# DATA SECTION
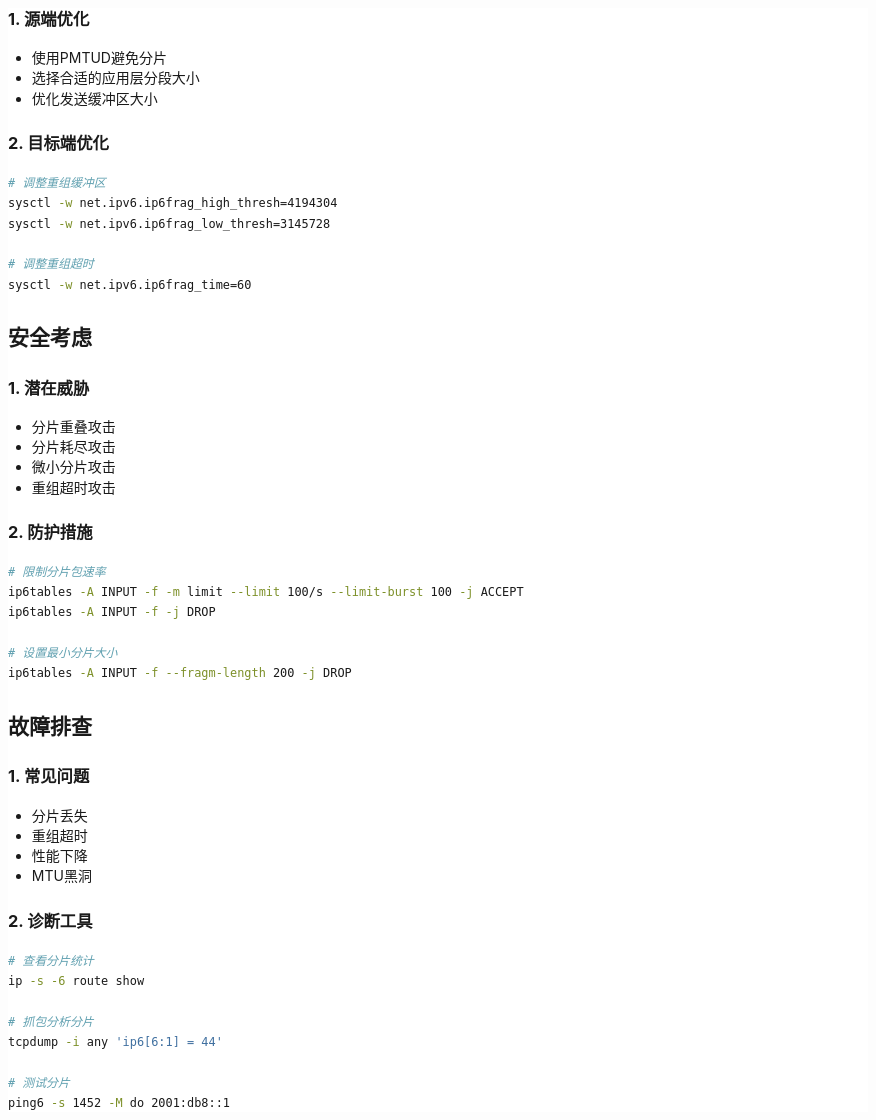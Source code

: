 ### 1. 源端优化
- 使用PMTUD避免分片
- 选择合适的应用层分段大小
- 优化发送缓冲区大小

### 2. 目标端优化
```bash
# 调整重组缓冲区
sysctl -w net.ipv6.ip6frag_high_thresh=4194304
sysctl -w net.ipv6.ip6frag_low_thresh=3145728

# 调整重组超时
sysctl -w net.ipv6.ip6frag_time=60
```

## 安全考虑

### 1. 潜在威胁
- 分片重叠攻击
- 分片耗尽攻击
- 微小分片攻击
- 重组超时攻击

### 2. 防护措施
```bash
# 限制分片包速率
ip6tables -A INPUT -f -m limit --limit 100/s --limit-burst 100 -j ACCEPT
ip6tables -A INPUT -f -j DROP

# 设置最小分片大小
ip6tables -A INPUT -f --fragm-length 200 -j DROP
```

## 故障排查

### 1. 常见问题
- 分片丢失
- 重组超时
- 性能下降
- MTU黑洞

### 2. 诊断工具
```bash
# 查看分片统计
ip -s -6 route show

# 抓包分析分片
tcpdump -i any 'ip6[6:1] = 44'

# 测试分片
ping6 -s 1452 -M do 2001:db8::1
```
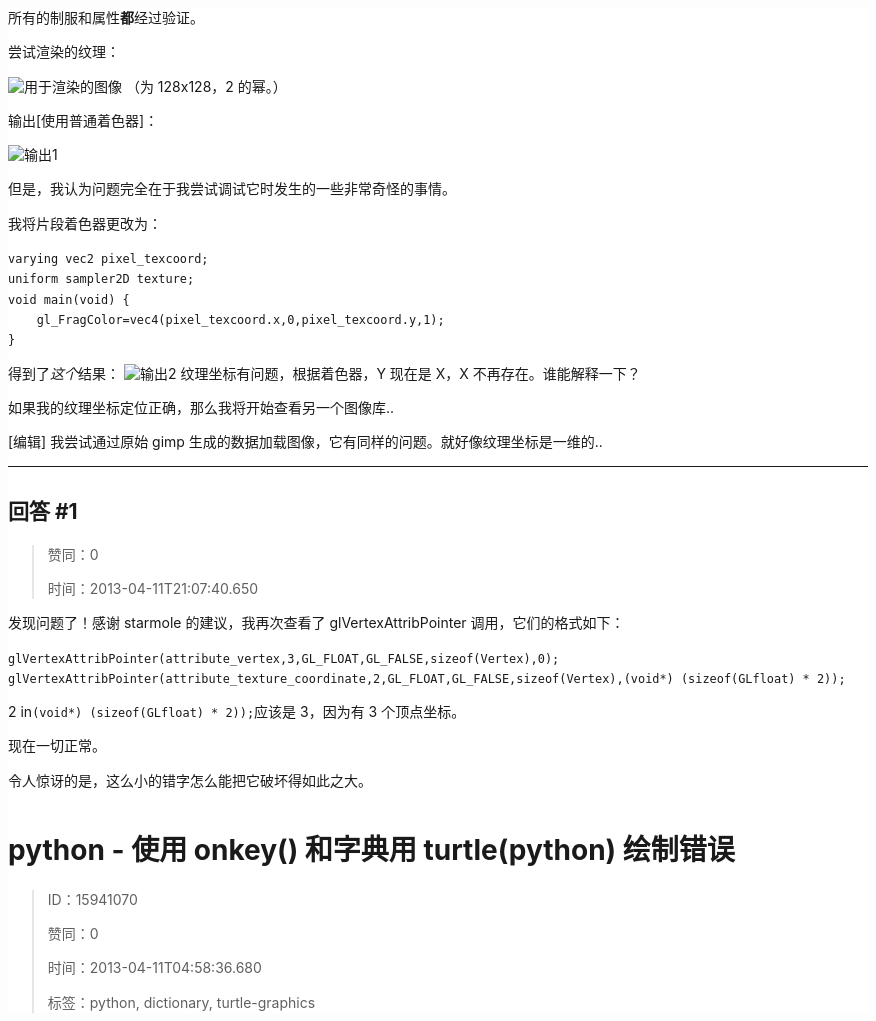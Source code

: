 所有的制服和属性**都**经过验证。

尝试渲染的纹理：

![用于渲染的图像](https://i.stack.imgur.com/D6QDP.png) （为 128x128，2 的幂。）

输出[使用普通着色器]：

![输出1](https://i.stack.imgur.com/Ae6OE.png)

但是，我认为问题完全在于我尝试调试它时发生的一些非常奇怪的事情。

我将片段着色器更改为：

```
varying vec2 pixel_texcoord;
uniform sampler2D texture;
void main(void) {
    gl_FragColor=vec4(pixel_texcoord.x,0,pixel_texcoord.y,1);
} 
```

得到了*这个*结果： ![输出2](https://i.stack.imgur.com/GOCPf.png) 纹理坐标有问题，根据着色器，Y 现在是 X，X 不再存在。谁能解释一下？

如果我的纹理坐标定位正确，那么我将开始查看另一个图像库..

[编辑] 我尝试通过原始 gimp 生成的数据加载图像，它有同样的问题。就好像纹理坐标是一维的..

* * *

## 回答 #1

> 赞同：0
> 
> 时间：2013-04-11T21:07:40.650

发现问题了！感谢 starmole 的建议，我再次查看了 glVertexAttribPointer 调用，它们的格式如下：

```
glVertexAttribPointer(attribute_vertex,3,GL_FLOAT,GL_FALSE,sizeof(Vertex),0);
glVertexAttribPointer(attribute_texture_coordinate,2,GL_FLOAT,GL_FALSE,sizeof(Vertex),(void*) (sizeof(GLfloat) * 2)); 
```

2 in`(void*) (sizeof(GLfloat) * 2));`应该是 3，因为有 3 个顶点坐标。

现在一切正常。

令人惊讶的是，这么小的错字怎么能把它破坏得如此之大。

# python - 使用 onkey() 和字典用 turtle(python) 绘制错误

> ID：15941070
> 
> 赞同：0
> 
> 时间：2013-04-11T04:58:36.680
> 
> 标签：python, dictionary, turtle-graphics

# WHAT THIS TASK INVOLVES
When a line of the material holds "void", count it once, and then give the final number alone.

# FINAL ANSWER
3